A los doce y medio apareció en mi vida Ignacio Tanto, el tercer primer amor. Creo recordar que era peruano. El caso es que tenía un acento maravilloso con el que consiguió encandilar a todas las chicas de la clase. Como sacaba muy malas notas, le habían puesto en la primera fila y se pasaba horas balanceando su silla en las dos patas traseras, mirándome, siempre de perfil. Adoraba su indolencia. El día de San Valentín me regaló un elefantito de cristal diminuto que todavía conservo, aunque con la trompa rota. Me dejó por mi mejor amiga.
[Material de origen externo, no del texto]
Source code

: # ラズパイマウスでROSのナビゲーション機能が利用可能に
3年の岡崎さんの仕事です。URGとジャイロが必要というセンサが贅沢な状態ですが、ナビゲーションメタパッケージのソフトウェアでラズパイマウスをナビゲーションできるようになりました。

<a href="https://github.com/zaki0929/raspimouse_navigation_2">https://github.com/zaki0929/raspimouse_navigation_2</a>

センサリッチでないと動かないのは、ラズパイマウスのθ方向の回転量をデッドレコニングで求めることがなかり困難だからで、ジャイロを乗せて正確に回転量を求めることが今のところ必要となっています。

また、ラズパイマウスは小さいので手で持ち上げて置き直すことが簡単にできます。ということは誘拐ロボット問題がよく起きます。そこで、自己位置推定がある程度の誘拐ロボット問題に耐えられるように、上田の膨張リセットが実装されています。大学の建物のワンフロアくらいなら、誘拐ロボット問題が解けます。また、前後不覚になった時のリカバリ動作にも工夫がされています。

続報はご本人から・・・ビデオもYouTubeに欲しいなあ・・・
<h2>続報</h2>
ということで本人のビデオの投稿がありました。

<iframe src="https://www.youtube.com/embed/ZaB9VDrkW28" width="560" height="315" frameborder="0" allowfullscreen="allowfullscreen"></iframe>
Después de llorar en el patio, los perdoné a los dos y les deseé mucha suerte.
A los trece, apareció Mauricio Zabaleta, mi cuarto primer amor. Yo me tenía que ir a vivir a Kenia con mi padre y pocos días antes de mi marcha lo conocí en la piscina de la Ciudad de los Periodistas, en Madrid. Qué sitio más absurdo para enamorarse. Lo vi y quedé como fulminada. Inmediatamente. Sin cruzar palabra. Cuando llegué a Nairobi le escribí una carta al director de Iberia, explicándole mi penosa situación sentimental y pidiéndole un billete de vuelta gratis para reencontrarme con mi amor. Nunca me contestó, pero las noches estrelladas más hermosas de África las recuerdo al lado de Mauricio, aunque nos separaran miles de kilómetros.
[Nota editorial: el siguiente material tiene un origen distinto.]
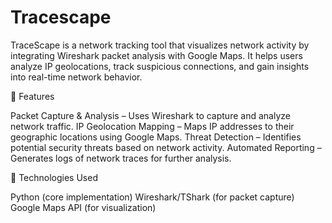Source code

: # Tracescape
TraceScape is a network tracking tool that visualizes network activity by integrating Wireshark packet analysis with Google Maps. It helps users analyze IP geolocations, track suspicious connections, and gain insights into real-time network behavior.

🚀 Features

Packet Capture & Analysis – Uses Wireshark to capture and analyze network traffic.
IP Geolocation Mapping – Maps IP addresses to their geographic locations using Google Maps.
Threat Detection – Identifies potential security threats based on network activity.
Automated Reporting – Generates logs of network traces for further analysis.

🔧 Technologies Used

Python (core implementation)
Wireshark/TShark (for packet capture)
Google Maps API (for visualization)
El último primer amor fue el de los diecisiete y tenía sabor a mar. Un amor de piel tostada, ojos azules y tristes, en ocasiones. Nos dio por comer pulpo y pasar las tardes en una habitación alquilada por cuya ventana todo lo que se veía era color cielo y agua. Nuestros cuerpos pegados, explorando lo desconocido: nariz con nariz, mi pierna enroscada en la suya, su corazón latiendo sobre el mío. Me gustaba verle fumar. Se acabó el verano sin que hubiéramos llegado a ninguna conclusión. Me guardo su nombre, porque cuando nos enamoramos de verdad, por vez primera, suele ser un secreto. Casi inconfesable, porque todo lo importante lo es. Por eso, a veces, lo dejamos todo por ese primer amor. Existe sólo en nuestra memoria, en la intimidad de un recuerdo y nada de lo que nos rodea lo conoce, excepto quienes lo vivieron.
Yo, desde luego, si volviera a encontrarme con él y él siguiera siendo él, lo dejaría todo. Aceptaría mis errores, asumiría mis responsabilidades, y abrazaría el riesgo porque entiendo que es la única manera de buscar, por lo menos buscar, la felicidad.
Creo que todos nosotros tenemos el derecho de cumplir nuestros deseos.
(Ayanta Barilli)
Olvido
sábado, 5 de febrero de 2011
“En los años siguientes no seré capaz de recordar siquiera un instante en que estemos tendidos el uno junto al otro. Tendré un recuerdo fragmentario, vago. Sabré que él estaba siempre encima y yo siempre yacía inmóvil como si hubiera caído desde una gran altura. Recordaré detalles como el color de la alfombra en una determinada habitación de motel, o la clase de árbol que hay al otro lado de la ventana. Que él siempre lleva los calcetines puestos y yo todo lo que puedo. Recordaré hasta el menor detalle de él. Podré cerrar los ojos y ver el dibujo que traza el vello en el dorso de sus manos, el lunar de su mejilla, cada una de las arrugas del rabillo de sus ojos. Pero no podré recordar que sentía. Por muy intensamente que trate de obligarme a revivir el pasado, éste retrocede siempre, hasta ser inaccesible.”